#### MATERIAL PROVIDED:
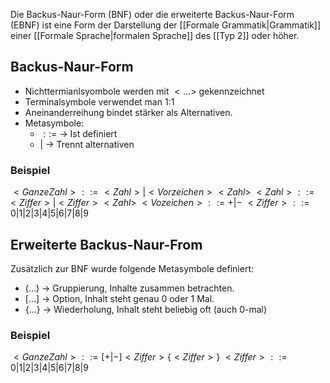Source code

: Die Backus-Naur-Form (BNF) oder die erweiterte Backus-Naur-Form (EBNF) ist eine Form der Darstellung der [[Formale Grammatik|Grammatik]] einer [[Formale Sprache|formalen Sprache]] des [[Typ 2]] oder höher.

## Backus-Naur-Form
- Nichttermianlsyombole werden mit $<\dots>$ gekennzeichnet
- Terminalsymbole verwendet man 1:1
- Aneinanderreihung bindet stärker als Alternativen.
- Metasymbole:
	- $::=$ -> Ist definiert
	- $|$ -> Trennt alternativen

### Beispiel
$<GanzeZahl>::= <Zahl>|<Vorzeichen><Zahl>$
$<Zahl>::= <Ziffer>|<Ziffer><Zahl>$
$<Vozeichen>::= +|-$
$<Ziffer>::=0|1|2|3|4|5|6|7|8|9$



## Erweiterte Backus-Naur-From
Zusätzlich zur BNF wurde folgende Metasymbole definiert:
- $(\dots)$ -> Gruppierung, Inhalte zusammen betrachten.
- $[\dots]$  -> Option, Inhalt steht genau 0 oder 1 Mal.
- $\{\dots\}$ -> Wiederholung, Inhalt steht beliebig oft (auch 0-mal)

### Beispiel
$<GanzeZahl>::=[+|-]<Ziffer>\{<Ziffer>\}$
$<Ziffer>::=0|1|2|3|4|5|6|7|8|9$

==

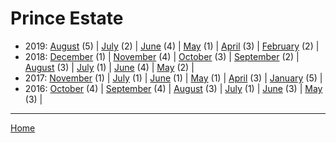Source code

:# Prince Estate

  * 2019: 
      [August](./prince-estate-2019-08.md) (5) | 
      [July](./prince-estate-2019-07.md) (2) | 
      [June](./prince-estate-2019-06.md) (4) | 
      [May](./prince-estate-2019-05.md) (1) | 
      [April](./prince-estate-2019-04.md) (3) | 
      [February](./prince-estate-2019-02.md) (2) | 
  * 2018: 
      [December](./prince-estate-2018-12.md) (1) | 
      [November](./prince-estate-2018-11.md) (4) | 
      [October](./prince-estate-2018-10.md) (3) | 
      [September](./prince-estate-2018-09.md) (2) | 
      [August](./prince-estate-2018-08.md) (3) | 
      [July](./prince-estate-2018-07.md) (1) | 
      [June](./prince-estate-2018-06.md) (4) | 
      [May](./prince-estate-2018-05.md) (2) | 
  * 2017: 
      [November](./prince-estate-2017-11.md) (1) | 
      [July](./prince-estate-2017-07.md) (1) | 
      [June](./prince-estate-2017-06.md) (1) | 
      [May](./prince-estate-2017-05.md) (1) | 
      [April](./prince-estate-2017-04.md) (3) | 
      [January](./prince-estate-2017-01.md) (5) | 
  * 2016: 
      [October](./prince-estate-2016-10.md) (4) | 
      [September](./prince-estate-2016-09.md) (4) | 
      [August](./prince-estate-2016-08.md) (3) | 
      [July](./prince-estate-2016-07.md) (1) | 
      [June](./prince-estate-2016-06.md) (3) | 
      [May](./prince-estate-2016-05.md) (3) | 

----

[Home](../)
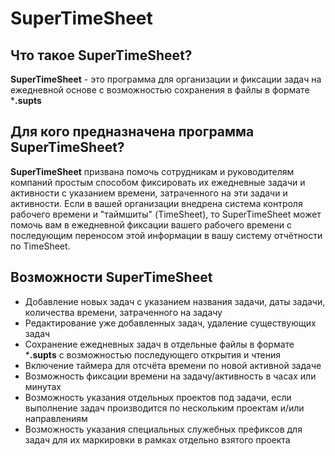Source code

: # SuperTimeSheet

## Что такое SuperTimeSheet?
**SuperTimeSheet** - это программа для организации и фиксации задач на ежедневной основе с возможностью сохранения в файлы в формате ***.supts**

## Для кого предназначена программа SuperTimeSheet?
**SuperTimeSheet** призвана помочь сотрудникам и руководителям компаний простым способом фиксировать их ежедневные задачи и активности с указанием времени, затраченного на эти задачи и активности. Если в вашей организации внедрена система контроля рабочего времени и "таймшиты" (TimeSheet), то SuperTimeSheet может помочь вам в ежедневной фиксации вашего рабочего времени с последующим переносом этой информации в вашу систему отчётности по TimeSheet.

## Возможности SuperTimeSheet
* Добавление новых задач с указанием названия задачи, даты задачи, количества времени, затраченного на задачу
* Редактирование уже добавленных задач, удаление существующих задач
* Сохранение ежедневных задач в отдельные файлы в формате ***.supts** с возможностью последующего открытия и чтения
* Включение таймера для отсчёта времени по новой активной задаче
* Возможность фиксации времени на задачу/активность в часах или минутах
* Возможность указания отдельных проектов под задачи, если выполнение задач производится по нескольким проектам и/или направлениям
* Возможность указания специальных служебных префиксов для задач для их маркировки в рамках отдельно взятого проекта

==

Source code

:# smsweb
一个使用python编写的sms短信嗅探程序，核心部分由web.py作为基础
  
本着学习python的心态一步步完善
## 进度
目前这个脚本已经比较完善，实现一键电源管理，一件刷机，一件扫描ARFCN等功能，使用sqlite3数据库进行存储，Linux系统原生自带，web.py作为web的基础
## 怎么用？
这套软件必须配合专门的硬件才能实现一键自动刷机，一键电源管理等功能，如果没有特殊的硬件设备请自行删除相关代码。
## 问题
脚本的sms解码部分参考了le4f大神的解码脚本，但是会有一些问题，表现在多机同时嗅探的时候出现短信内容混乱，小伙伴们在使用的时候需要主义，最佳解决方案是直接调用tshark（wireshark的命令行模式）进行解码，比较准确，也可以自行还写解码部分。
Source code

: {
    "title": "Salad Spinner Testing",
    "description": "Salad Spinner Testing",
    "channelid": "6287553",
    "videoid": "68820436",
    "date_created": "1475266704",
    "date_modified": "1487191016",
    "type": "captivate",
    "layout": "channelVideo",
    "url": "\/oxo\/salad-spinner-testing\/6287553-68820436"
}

#### ACTION ITEM:
Using the data above, copy each line that contains "возможностью".

#### EXERCISE RESPONSE:
**SuperTimeSheet** - это программа для организации и фиксации задач на ежедневной основе с возможностью сохранения в файлы в формате ***.supts**
* Сохранение ежедневных задач в отдельные файлы в формате ***.supts** с возможностью последующего открытия и чтения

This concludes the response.